Y en esas fue avanzando la cena, hasta que Antonio nos contó lo que había tramado él solito, sin mediar palabra con ningún otro compañero, para llevar a cabo en la clase de cinematografía que impartía un profesor de la Obra. Antonio llevó un día a la clase un rollo de película subida de tono que había comprado por unos duros en los Encantes de las Glorias. Y cuando el profesor se descuidó un momento, sustituyó el rollo que había en el proyector por el suyo. “En la pantalla apareció Sofía Loren con sus enormes tetas al aire, en primer plano, mientras a Nino Manfredi, con la nariz tocando casi uno de los pezones de la estrella, se le salían los ojos de las órbitas.
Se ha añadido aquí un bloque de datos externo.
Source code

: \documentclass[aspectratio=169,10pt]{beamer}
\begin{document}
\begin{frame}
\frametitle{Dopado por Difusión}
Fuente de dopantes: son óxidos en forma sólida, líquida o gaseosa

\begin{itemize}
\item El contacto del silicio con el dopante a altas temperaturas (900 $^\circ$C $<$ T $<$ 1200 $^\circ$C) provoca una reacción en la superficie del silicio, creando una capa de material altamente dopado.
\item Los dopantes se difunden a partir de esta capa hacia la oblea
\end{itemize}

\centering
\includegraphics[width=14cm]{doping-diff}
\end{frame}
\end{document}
El profesor apagó el proyector y pidió a gritos que alguien encendiera la luz. Estaba blanco como la pared y, con mirada asesina, recorría una por una nuestras caras para ver si descubría en alguna la señal de la culpa. Pero en todas había el mismo gesto, el que deja la alegría tras ver la escena de Sofía Loren. Sin embargo, poco a poco se nos fue cambiando la alegría por la preocupación. El caso fue que, con un rostro totalmente descompuesto, el profesor nos dijo: “Voy a ausentarme unos minutos del aula; cuando regrese, quiero ver en la rueda del proyector el rollo que yo había puesto y esa porquería fuera de mi vista. Ah, y el nombre del malhechor escrito en la pizarra.” Salió de clase, quité el rollo de Sofía Loren, coloqué el suyo y, con una letra de molde, escribí en la pizarra: EL FANTASMA DE LA ÓPERA. “Sí, ya me acuerdo”, dijo Curro. “En vez de arreglarlo, lo estropeaste más. Nos suspendió la evaluación a todos”. Antonio sonrió antes de añadir: “Al día siguiente fui al despacho del profesor para decirle que había sido yo. Al cabo de unos días me vio por los pasillos y, bajando la voz, me preguntó dónde me había hecho con aquel rollo. Le dije que podía encontrar muchos como aquel en los Encantes de las Glorias. No me estranguló de milagro.”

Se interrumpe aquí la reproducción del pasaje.